--- START ---
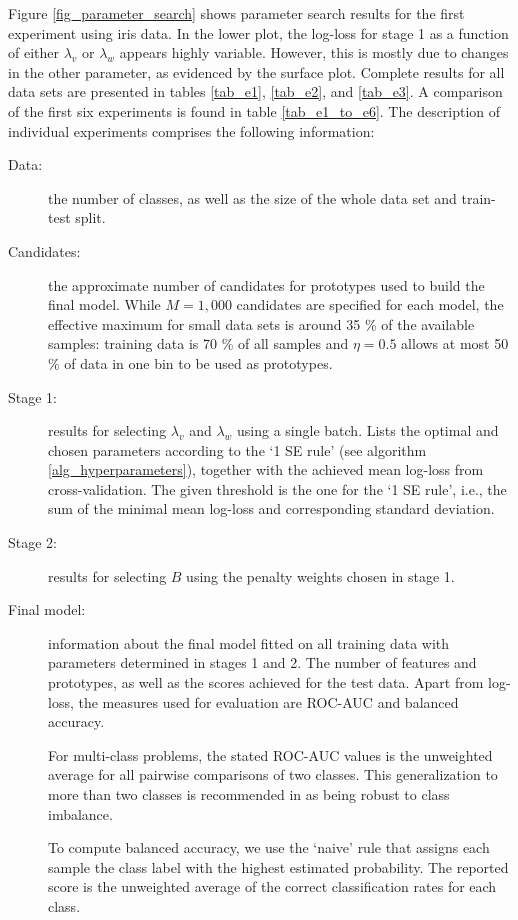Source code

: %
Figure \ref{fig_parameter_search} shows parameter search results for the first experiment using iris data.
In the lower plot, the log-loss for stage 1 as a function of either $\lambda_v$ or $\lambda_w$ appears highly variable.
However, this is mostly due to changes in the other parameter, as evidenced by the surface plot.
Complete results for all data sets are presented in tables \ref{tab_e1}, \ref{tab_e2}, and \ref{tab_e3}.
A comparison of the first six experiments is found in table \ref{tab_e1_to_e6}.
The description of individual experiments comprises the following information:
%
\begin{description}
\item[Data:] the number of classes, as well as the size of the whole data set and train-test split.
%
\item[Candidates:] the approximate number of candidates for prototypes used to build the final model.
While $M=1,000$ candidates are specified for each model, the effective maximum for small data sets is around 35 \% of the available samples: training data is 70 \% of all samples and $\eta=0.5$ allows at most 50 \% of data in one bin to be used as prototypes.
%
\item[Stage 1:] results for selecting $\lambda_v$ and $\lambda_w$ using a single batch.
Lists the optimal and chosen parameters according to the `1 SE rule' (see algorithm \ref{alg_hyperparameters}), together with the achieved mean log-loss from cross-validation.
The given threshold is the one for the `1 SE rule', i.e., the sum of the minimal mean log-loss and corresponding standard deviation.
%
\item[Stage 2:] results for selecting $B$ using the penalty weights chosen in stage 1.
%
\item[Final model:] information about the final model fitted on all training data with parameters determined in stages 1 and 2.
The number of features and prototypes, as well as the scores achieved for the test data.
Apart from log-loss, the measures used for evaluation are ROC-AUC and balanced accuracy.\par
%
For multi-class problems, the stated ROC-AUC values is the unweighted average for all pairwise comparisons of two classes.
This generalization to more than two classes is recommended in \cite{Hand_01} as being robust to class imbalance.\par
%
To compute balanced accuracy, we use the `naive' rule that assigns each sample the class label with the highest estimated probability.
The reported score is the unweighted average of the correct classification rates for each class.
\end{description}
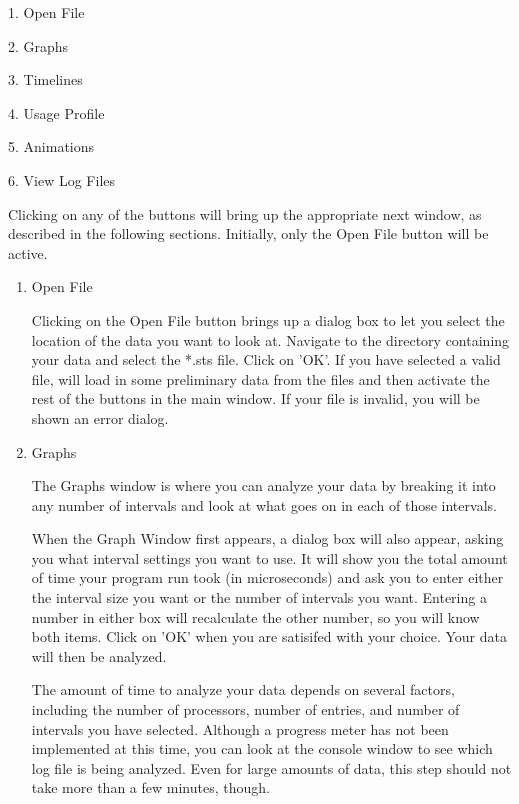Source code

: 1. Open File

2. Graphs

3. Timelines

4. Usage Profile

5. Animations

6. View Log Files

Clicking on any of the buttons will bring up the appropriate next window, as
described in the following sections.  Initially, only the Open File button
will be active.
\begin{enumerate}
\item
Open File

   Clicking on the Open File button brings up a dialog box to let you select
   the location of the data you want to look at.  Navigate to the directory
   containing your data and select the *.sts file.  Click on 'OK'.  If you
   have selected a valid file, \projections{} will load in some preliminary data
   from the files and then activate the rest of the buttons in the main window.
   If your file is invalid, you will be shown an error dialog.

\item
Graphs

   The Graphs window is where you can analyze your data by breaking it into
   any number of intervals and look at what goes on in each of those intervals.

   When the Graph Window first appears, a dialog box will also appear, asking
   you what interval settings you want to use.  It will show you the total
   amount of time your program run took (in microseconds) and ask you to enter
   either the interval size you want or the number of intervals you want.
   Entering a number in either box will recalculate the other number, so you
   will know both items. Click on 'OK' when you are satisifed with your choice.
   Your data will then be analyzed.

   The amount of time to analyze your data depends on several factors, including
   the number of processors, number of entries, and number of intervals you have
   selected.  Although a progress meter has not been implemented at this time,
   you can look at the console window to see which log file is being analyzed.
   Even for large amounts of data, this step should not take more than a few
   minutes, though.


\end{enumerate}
--- END ---
Requirement: Starting at the first line of the material, output exactly the lines up to and including the one with "the final model.". Do not include the pictures.

Answer to this task:
Source code

: %
Figure \ref{fig_parameter_search} shows parameter search results for the first experiment using iris data.
In the lower plot, the log-loss for stage 1 as a function of either $\lambda_v$ or $\lambda_w$ appears highly variable.
However, this is mostly due to changes in the other parameter, as evidenced by the surface plot.
Complete results for all data sets are presented in tables \ref{tab_e1}, \ref{tab_e2}, and \ref{tab_e3}.
A comparison of the first six experiments is found in table \ref{tab_e1_to_e6}.
The description of individual experiments comprises the following information:
%
\begin{description}
\item[Data:] the number of classes, as well as the size of the whole data set and train-test split.
%
\item[Candidates:] the approximate number of candidates for prototypes used to build the final model.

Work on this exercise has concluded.